(What to produce) The exercise asks you to copy every line below in which "csllabelwidth" appears.

(Data in this exercise)

BEGIN

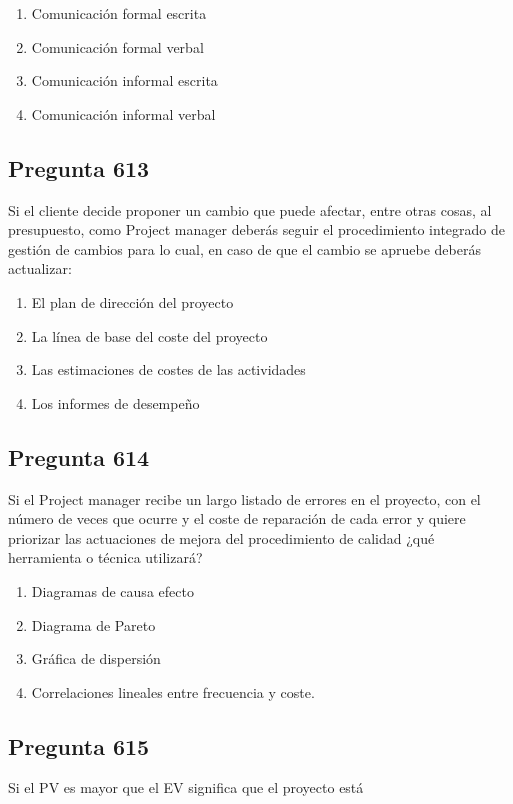 \documentclass[11pt,a4paper]{article}
\begin{document}
\begin{enumerate}[label=\alph*)]
  \item Comunicación formal escrita
  \item Comunicación formal verbal
  \item Comunicación informal escrita
  \item Comunicación informal verbal
\end{enumerate}

\subsection*{Pregunta 613}
Si el cliente decide proponer un cambio que puede afectar, entre otras cosas, al presupuesto, como Project manager deberás seguir el procedimiento integrado de gestión de cambios para lo cual, en caso de que el cambio se apruebe deberás actualizar:

\begin{enumerate}[label=\alph*)]
  \item El plan de dirección del proyecto
  \item La línea de base del coste del proyecto
  \item Las estimaciones de costes de las actividades
  \item Los informes de desempeño
\end{enumerate}

\subsection*{Pregunta 614}
Si el Project manager recibe un largo listado de errores en el proyecto, con el número de veces que ocurre y el coste de reparación de cada error y quiere priorizar las actuaciones de mejora del procedimiento de calidad ¿qué herramienta o técnica utilizará?

\begin{enumerate}[label=\alph*)]
  \item Diagramas de causa efecto
  \item Diagrama de Pareto
  \item Gráfica de dispersión
  \item Correlaciones lineales entre frecuencia y coste.
\end{enumerate}

\subsection*{Pregunta 615}
Si el PV es mayor que el EV significa que el proyecto está
\end{document}
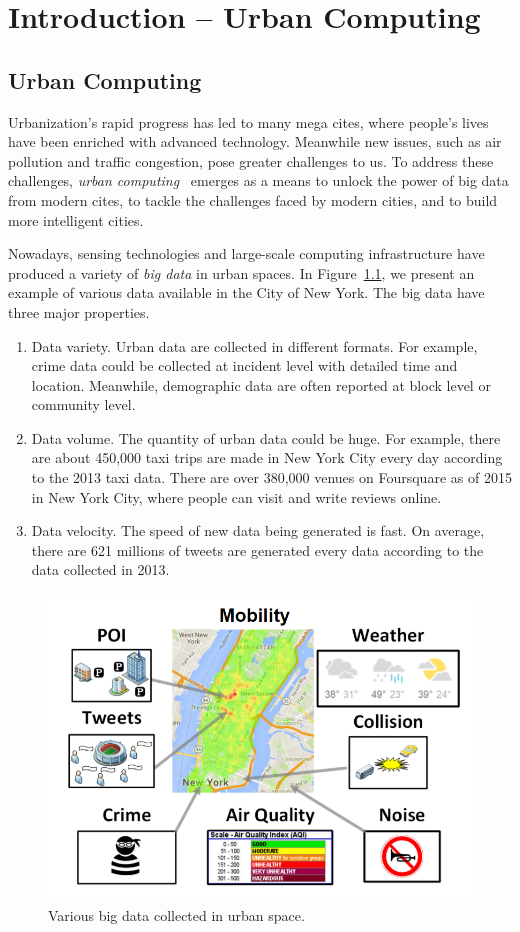 \chapter{Introduction -- Urban Computing} 
\label{chapter1:introduction}



\section{Urban Computing}

Urbanization's rapid progress has led to many mega cites, where people's lives have been enriched with advanced technology. Meanwhile new issues, such as air pollution and traffic congestion, pose greater challenges to us. To address these challenges, \emph{urban computing}~\cite{zheng2014urban} emerges as a means to unlock the power of big data from modern cites, to tackle the challenges faced by modern cities,  and to build more intelligent cities.

Nowadays, sensing technologies and large-scale computing infrastructure have produced a variety of \emph{big data} in urban spaces. In Figure~\ref{fig:intro}, we present an example of various data available in the City of New York. The big data have three major properties. 
\begin{enumerate}
\item Data variety. Urban data are collected in different formats. For example, crime data could be collected at incident level with detailed time and location. Meanwhile, demographic data are often reported at block level or community level.
\item Data volume. The quantity of urban data could be huge. For example, there are about 450,000 taxi trips are made in New York City every day according to the 2013 taxi data. There are over 380,000 venues on Foursquare as of 2015 in New York City, where people can visit and write reviews online.
\item Data velocity. The speed of new data being generated is fast. On average, there are 621 millions of tweets are generated every data according to the data collected in 2013.
\end{enumerate}

\begin{figure}[h]
\centering
\includegraphics[width=0.8\linewidth]{fig/intro-data-v2.png}
\caption{Various big data collected in urban space.}
\label{fig:intro}
\end{figure}

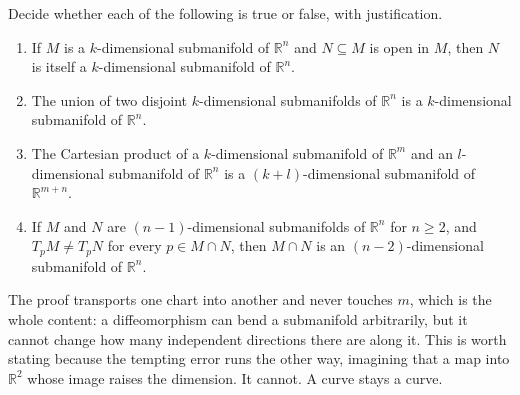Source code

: \begin{exercise}
\label{ex:operations_preserving_submanifolds}
Decide whether each of the following is true or false, with justification.
\begin{enumerate}[label=\textbf{(\alph*)}]
  \item If $M$ is a $k$-dimensional submanifold of $\mathbb{R}^n$ and $N \subseteq M$ is open in
    $M$, then $N$ is itself a $k$-dimensional submanifold of $\mathbb{R}^n$.
  \item The union of two disjoint $k$-dimensional submanifolds of $\mathbb{R}^n$ is a
    $k$-dimensional submanifold of $\mathbb{R}^n$.
  \item The Cartesian product of a $k$-dimensional submanifold of $\mathbb{R}^m$ and an
    $l$-dimensional submanifold of $\mathbb{R}^n$ is a $(k+l)$-dimensional submanifold of
    $\mathbb{R}^{m+n}$.
  \item If $M$ and $N$ are $(n-1)$-dimensional submanifolds of $\mathbb{R}^n$ for $n \geq 2$, and
    $T_pM \neq T_pN$ for every $p \in M \cap N$, then $M \cap N$ is an $(n-2)$-dimensional
    submanifold of $\mathbb{R}^n$.
\end{enumerate}
\end{exercise}

\begin{remark}
\label{rem:dimension_is_a_diffeomorphism_invariant}
The proof transports one chart into another and never touches $m$, which is the whole content: a
diffeomorphism can bend a submanifold arbitrarily, but it cannot change how many independent
directions there are along it. This is worth stating because the tempting error runs the other
way, imagining that a map into $\mathbb{R}^2$ whose image  raises the dimension.
It cannot. A curve stays a curve.
\end{remark}

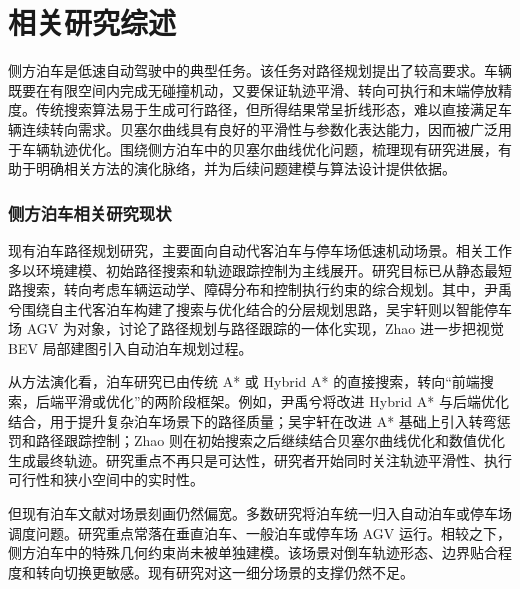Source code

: 
\chapter{相关研究综述}

侧方泊车是低速自动驾驶中的典型任务。该任务对路径规划提出了较高要求。车辆既要在有限空间内完成无碰撞机动，又要保证轨迹平滑、转向可执行和末端停放精度。传统搜索算法易于生成可行路径，但所得结果常呈折线形态，难以直接满足车辆连续转向需求。贝塞尔曲线具有良好的平滑性与参数化表达能力，因而被广泛用于车辆轨迹优化。围绕侧方泊车中的贝塞尔曲线优化问题，梳理现有研究进展，有助于明确相关方法的演化脉络，并为后续问题建模与算法设计提供依据。

\subsection{侧方泊车相关研究现状}

现有泊车路径规划研究，主要面向自动代客泊车与停车场低速机动场景\cite{yin2025avp,wu2025agvparking,zhao2024automatedparkingbev}。相关工作多以环境建模、初始路径搜索和轨迹跟踪控制为主线展开。研究目标已从静态最短路搜索，转向考虑车辆运动学、障碍分布和控制执行约束的综合规划。其中，尹禹兮围绕自主代客泊车构建了搜索与优化结合的分层规划思路，吴宇轩则以智能停车场 AGV 为对象，讨论了路径规划与路径跟踪的一体化实现，Zhao 进一步把视觉 BEV 局部建图引入自动泊车规划过程\cite{yin2025avp,wu2025agvparking,zhao2024automatedparkingbev}。

从方法演化看，泊车研究已由传统 A* 或 Hybrid A* 的直接搜索，转向“前端搜索，后端平滑或优化”的两阶段框架\cite{yin2025avp,wu2025agvparking,zhao2024automatedparkingbev}。例如，尹禹兮将改进 Hybrid A* 与后端优化结合，用于提升复杂泊车场景下的路径质量；吴宇轩在改进 A* 基础上引入转弯惩罚和路径跟踪控制；Zhao 则在初始搜索之后继续结合贝塞尔曲线优化和数值优化生成最终轨迹\cite{yin2025avp,wu2025agvparking,zhao2024automatedparkingbev}。研究重点不再只是可达性，研究者开始同时关注轨迹平滑性、执行可行性和狭小空间中的实时性。

但现有泊车文献对场景刻画仍然偏宽。多数研究将泊车统一归入自动泊车或停车场调度问题。研究重点常落在垂直泊车、一般泊车或停车场 AGV 运行\cite{yin2025avp,wu2025agvparking,zhao2024automatedparkingbev}。相较之下，侧方泊车中的特殊几何约束尚未被单独建模。该场景对倒车轨迹形态、边界贴合程度和转向切换更敏感。现有研究对这一细分场景的支撑仍然不足。

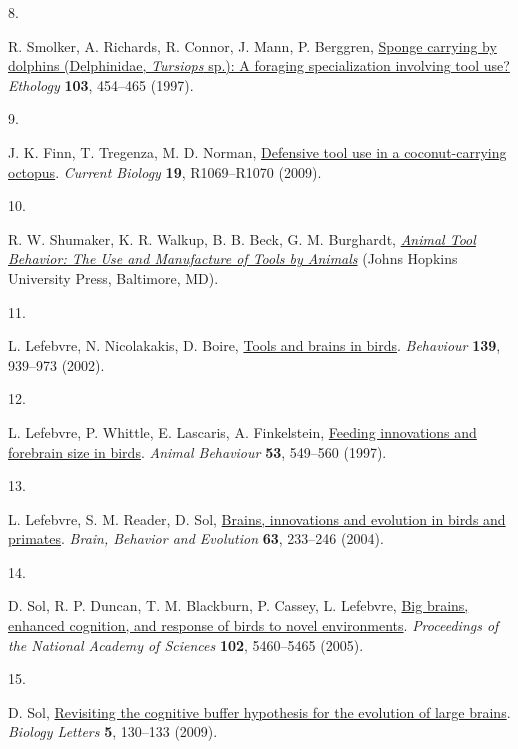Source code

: \documentclass[
  man,floatsintext]{apa6}
\newlength{\cslhangindent}
\newlength{\csllabelwidth}
\newlength{\cslentryspacingunit} %
\newenvironment{CSLReferences}[2] %
 {%
  \setlength{\parindent}{0pt}
  \ifodd #1
  \let\oldpar\par
  \def\par{\hangindent=\cslhangindent\oldpar}
  \fi
  \setlength{\parskip}{#2\cslentryspacingunit}
 }%
 {}
\newcommand{\CSLLeftMargin}[1]{\parbox[t]{\csllabelwidth}{#1}}
\newcommand{\CSLRightInline}[1]{\parbox[t]{\linewidth - \csllabelwidth}{#1}\break}
\begin{document}
\begin{CSLReferences}{0}{0}
\leavevmode{}%
\CSLLeftMargin{8. }%
\CSLRightInline{R. Smolker, A. Richards, R. Connor, J. Mann, P. Berggren, \href{https://doi.org/10.1111/j.1439-0310.1997.tb00160.x}{Sponge carrying by dolphins ({D}elphinidae, \emph{{T}ursiops} sp.): A foraging specialization involving tool use?} \emph{Ethology} \textbf{103}, 454--465 (1997).}

\leavevmode{}%
\CSLLeftMargin{9. }%
\CSLRightInline{J. K. Finn, T. Tregenza, M. D. Norman, \href{https://doi.org/10.1016/j.cub.2009.10.052}{Defensive tool use in a coconut-carrying octopus}. \emph{Current Biology} \textbf{19}, R1069--R1070 (2009).}

\leavevmode{}%
\CSLLeftMargin{10. }%
\CSLRightInline{R. W. Shumaker, K. R. Walkup, B. B. Beck, G. M. Burghardt, \emph{\href{https://doi.org/10.1353/book.98237}{Animal Tool Behavior: The Use and Manufacture of Tools by Animals}} (Johns Hopkins University Press, Baltimore, MD).}

\leavevmode{}%
\CSLLeftMargin{11. }%
\CSLRightInline{L. Lefebvre, N. Nicolakakis, D. Boire, \href{https://doi.org/10.1163/156853902320387918}{Tools and brains in birds}. \emph{Behaviour} \textbf{139}, 939--973 (2002).}

\leavevmode{}%
\CSLLeftMargin{12. }%
\CSLRightInline{L. Lefebvre, P. Whittle, E. Lascaris, A. Finkelstein, \href{https://doi.org/10.1006/anbe.1996.0330}{Feeding innovations and forebrain size in birds}. \emph{Animal Behaviour} \textbf{53}, 549--560 (1997).}

\leavevmode{}%
\CSLLeftMargin{13. }%
\CSLRightInline{L. Lefebvre, S. M. Reader, D. Sol, \href{https://doi.org/10.1159/000076784}{Brains, innovations and evolution in birds and primates}. \emph{Brain, Behavior and Evolution} \textbf{63}, 233--246 (2004).}

\leavevmode{}%
\CSLLeftMargin{14. }%
\CSLRightInline{D. Sol, R. P. Duncan, T. M. Blackburn, P. Cassey, L. Lefebvre, \href{https://doi.org/10.1073/pnas.0408145102}{Big brains, enhanced cognition, and response of birds to novel environments}. \emph{Proceedings of the National Academy of Sciences} \textbf{102}, 5460--5465 (2005).}

\leavevmode{}%
\CSLLeftMargin{15. }%
\CSLRightInline{D. Sol, \href{https://doi.org/10.1098/rsbl.2008.0621}{Revisiting the cognitive buffer hypothesis for the evolution of large brains}. \emph{Biology Letters} \textbf{5}, 130--133 (2009).}


\end{CSLReferences}
\end{document}
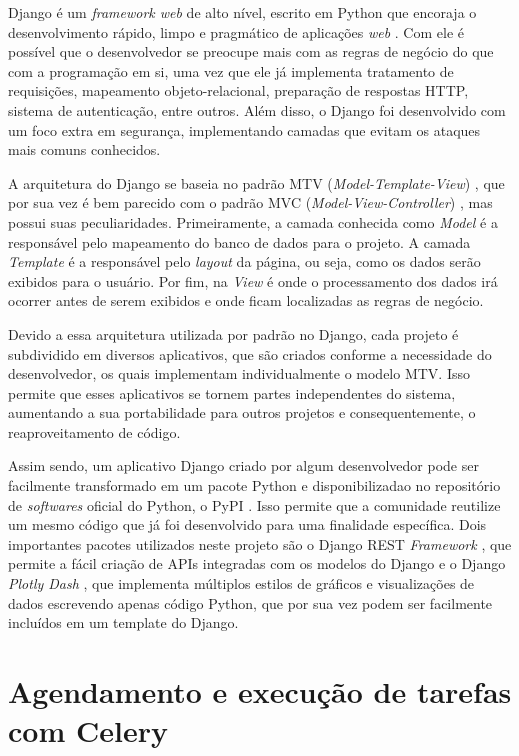 \indent
\par Django é um \textit{framework web} de alto nível, escrito em Python que encoraja o desenvolvimento rápido, limpo e pragmático de aplicações \textit{web} \cite{Django}. Com ele é possível que o desenvolvedor se preocupe mais com as regras de negócio do que com a programação em si, uma vez que ele já implementa tratamento de requisições, mapeamento objeto-relacional, preparação de respostas HTTP, sistema de autenticação, entre outros. Além disso, o Django foi desenvolvido com um foco extra em segurança, implementando camadas que evitam os ataques mais comuns conhecidos.
\indent
\par A arquitetura do Django se baseia no padrão MTV (\textit{Model-Template-View}) \cite{MTV}, que por sua vez é bem parecido com o padrão MVC (\textit{Model-View-Controller}) \cite{MVC}, mas possui suas peculiaridades. Primeiramente, a camada conhecida como \textit{Model} é a responsável pelo mapeamento do banco de dados para o projeto. A camada \textit{Template} é a responsável pelo \textit{layout} da página, ou seja, como os dados serão exibidos para o usuário. Por fim, na \textit{View} é onde o processamento dos dados irá ocorrer antes de serem exibidos e onde ficam localizadas as regras de negócio.
\indent
\par Devido a essa arquitetura utilizada por padrão no Django, cada projeto é subdividido em diversos aplicativos, que são criados conforme a necessidade do desenvolvedor, os quais implementam individualmente o modelo MTV. Isso permite que esses aplicativos se tornem partes independentes do sistema, aumentando a sua portabilidade para outros projetos e consequentemente, o reaproveitamento de código.
\indent
\par Assim sendo, um aplicativo Django criado por algum desenvolvedor pode ser facilmente transformado em um pacote Python e disponibilizadao no repositório de \textit{softwares} oficial do Python, o PyPI \cite{PYPI}. Isso permite que a comunidade reutilize um mesmo código que já foi desenvolvido para uma finalidade específica. Dois importantes pacotes utilizados neste projeto são o Django REST \textit{Framework} \cite{DjangoRF}, que permite a fácil criação de APIs integradas com os modelos do Django e o Django \textit{Plotly Dash} \cite{DjangoPD}, que implementa múltiplos estilos de gráficos e visualizações de dados escrevendo apenas código Python, que por sua vez podem ser facilmente incluídos em um template do Django.

\section{Agendamento e execução de tarefas com Celery}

END

(Answer section)
\newlength{\csllabelwidth}
\newcommand{\CSLLeftMargin}[1]{\parbox[t]{\csllabelwidth}{#1}}
\newcommand{\CSLRightInline}[1]{\parbox[t]{\linewidth - \csllabelwidth}{#1}\break}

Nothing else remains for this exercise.